Avec un profond soupir, il déballa ses affaires et consulta la messagerie de son téléphone portable. Il commençait à piquer du nez lorsqu'Hiroshi sortit de la salle de bains et il passa aussitôt dans la petite pièce envahie de buée. Une bonne douche lui permit de quelque peu se décontracter mais quand il repassa dans la chambre il manqua buter sur son camarade, agenouillé à côté du lit.
« Que faites-vous ? s'enquit-il avec une pointe d'agacement dans la voix.
- Comme tu peux le constater, je fais mon lit, répondit le guitariste en étendant une couverture sur le sol. Je suppose que tu ne veux pas d'une créature lubrique et égocentrique comme moi à tes côtés.
- Cessez de dire n'importe quoi. Vous êtes épuisé, vous n'allez pas dormir par terre.
- Quoi ? Tu as peur que les futures performances de Bad Luck en pâtissent ?
- Si ça vous fait plaisir de le croire alors dormez où ça vous chante, même dans la baignoire, ça m'est égal, lança le pianiste d'un ton acide en se glissant sous les couvertures. Mais après, ne venez surtout pas me dire que c'est ma faute si vous avez des courbatures partout parce que vous aurez voulu jouer les martyrs. Bonne nuit et pensez à éteindre la lumière. »
Il rabattit le drap sur sa tête et disparut à la vue d'Hiroshi qui demeura un instant sans bouger, toujours agenouillé, puis se remit debout avec un soupir et replaça l'oreiller sur le lit dans lequel il prit place à son tour. Si on lui avait dit, après tout ce temps, qu'il finirait par faire lit commun avec Suguru il aurait ri, d'autant que vu les rapports qu'entretenaient les deux garçons en cet instant, la situation était loin d'être agréable ; l'idée ne lui en traversa pas moins l'esprit.

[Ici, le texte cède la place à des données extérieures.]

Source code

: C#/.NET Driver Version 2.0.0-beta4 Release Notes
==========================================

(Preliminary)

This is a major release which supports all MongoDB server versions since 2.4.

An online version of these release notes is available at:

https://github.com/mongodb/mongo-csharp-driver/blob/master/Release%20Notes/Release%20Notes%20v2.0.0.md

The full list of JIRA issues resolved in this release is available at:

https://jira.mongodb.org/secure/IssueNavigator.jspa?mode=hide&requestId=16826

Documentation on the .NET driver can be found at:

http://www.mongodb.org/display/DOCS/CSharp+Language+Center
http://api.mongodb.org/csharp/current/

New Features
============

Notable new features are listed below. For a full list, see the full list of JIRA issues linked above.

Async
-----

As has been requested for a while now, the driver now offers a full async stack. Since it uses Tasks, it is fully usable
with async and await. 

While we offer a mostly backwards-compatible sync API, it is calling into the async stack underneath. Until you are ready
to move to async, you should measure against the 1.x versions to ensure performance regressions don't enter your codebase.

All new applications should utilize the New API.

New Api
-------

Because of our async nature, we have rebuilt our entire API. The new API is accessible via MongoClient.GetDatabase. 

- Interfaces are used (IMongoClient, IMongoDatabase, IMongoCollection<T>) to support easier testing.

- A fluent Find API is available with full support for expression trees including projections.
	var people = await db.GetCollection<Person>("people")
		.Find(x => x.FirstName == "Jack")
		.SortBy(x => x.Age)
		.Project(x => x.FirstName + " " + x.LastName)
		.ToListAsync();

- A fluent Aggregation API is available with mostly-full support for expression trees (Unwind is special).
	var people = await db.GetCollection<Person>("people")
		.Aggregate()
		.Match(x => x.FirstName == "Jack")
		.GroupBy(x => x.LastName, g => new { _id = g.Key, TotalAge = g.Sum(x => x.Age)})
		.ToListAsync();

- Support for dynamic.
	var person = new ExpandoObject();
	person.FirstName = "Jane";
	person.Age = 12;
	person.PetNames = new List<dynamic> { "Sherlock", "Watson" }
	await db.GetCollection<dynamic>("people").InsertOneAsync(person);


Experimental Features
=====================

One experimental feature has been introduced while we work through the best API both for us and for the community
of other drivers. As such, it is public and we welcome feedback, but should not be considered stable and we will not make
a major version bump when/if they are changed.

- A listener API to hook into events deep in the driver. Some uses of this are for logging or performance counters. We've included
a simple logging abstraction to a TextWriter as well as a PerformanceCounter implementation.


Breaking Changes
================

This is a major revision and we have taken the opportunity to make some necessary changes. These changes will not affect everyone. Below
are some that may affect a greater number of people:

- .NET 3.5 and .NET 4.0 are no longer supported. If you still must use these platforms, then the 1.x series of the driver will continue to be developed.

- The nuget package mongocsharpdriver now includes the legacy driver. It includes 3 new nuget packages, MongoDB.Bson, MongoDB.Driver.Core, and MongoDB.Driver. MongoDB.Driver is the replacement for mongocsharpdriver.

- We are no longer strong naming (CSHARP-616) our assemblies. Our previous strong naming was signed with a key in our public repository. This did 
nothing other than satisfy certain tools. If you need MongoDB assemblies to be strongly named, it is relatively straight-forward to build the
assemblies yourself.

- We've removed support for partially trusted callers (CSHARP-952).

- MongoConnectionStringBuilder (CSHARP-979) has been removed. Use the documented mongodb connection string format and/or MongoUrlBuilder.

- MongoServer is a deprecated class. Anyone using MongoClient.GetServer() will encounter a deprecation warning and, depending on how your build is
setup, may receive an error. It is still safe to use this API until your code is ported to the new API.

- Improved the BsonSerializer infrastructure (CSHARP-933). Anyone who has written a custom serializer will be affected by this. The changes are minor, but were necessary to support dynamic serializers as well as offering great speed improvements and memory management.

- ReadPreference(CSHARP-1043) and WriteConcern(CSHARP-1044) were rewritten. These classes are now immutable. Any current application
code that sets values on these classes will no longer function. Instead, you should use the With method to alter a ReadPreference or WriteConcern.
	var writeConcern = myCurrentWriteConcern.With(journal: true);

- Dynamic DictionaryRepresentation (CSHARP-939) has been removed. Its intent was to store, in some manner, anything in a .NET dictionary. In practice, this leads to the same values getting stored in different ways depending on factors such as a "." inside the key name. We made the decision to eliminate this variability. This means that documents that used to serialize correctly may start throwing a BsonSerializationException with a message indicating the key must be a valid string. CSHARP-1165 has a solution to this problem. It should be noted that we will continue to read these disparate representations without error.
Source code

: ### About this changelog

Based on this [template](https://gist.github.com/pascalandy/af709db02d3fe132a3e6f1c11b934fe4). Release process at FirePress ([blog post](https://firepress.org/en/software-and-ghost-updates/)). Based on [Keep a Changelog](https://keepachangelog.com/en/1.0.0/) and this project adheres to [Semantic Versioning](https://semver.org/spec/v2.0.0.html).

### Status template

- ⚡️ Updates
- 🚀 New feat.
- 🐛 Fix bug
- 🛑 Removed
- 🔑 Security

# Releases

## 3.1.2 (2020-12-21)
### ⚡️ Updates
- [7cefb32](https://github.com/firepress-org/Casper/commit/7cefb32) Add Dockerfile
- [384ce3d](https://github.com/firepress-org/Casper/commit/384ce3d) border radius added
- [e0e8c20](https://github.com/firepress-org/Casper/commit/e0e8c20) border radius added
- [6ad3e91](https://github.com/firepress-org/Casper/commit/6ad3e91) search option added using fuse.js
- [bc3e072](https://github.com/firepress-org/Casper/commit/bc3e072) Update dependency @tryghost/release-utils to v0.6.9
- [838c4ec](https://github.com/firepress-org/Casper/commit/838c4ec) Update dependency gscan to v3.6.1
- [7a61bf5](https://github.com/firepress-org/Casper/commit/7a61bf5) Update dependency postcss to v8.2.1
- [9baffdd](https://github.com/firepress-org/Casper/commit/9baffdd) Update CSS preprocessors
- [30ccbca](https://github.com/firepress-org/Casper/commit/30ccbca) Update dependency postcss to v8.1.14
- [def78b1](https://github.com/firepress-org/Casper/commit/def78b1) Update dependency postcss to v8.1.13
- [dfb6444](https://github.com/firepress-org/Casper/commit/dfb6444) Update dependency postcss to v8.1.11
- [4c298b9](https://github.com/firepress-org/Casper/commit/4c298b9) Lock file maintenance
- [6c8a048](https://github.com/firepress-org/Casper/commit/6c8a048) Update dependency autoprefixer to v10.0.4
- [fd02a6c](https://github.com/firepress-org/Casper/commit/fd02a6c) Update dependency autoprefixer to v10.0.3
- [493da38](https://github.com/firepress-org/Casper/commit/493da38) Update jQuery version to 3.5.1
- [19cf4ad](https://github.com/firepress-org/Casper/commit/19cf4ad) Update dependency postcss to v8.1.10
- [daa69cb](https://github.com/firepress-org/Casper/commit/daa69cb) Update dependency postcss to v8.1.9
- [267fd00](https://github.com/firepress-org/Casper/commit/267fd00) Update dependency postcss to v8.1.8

« T'en fais pas, je garderai mes distances. Bonne nuit. »
Suguru ne répondit pas.
À suivre…
How do you like Wednesday ? : émission réelle diffusée sur Hokkaido TV et présentée par Takayuki Suzui et Yō Ōizumi.
24 décembre : à l'instar de la Saint-Valentin, le 24 décembre est considéré comme une fête des amoureux au Japon.
La chanson citée dans ce chapitres est un extrait de One year of love de Queen.
HTB : Hokkaido Television Broadcasting Co.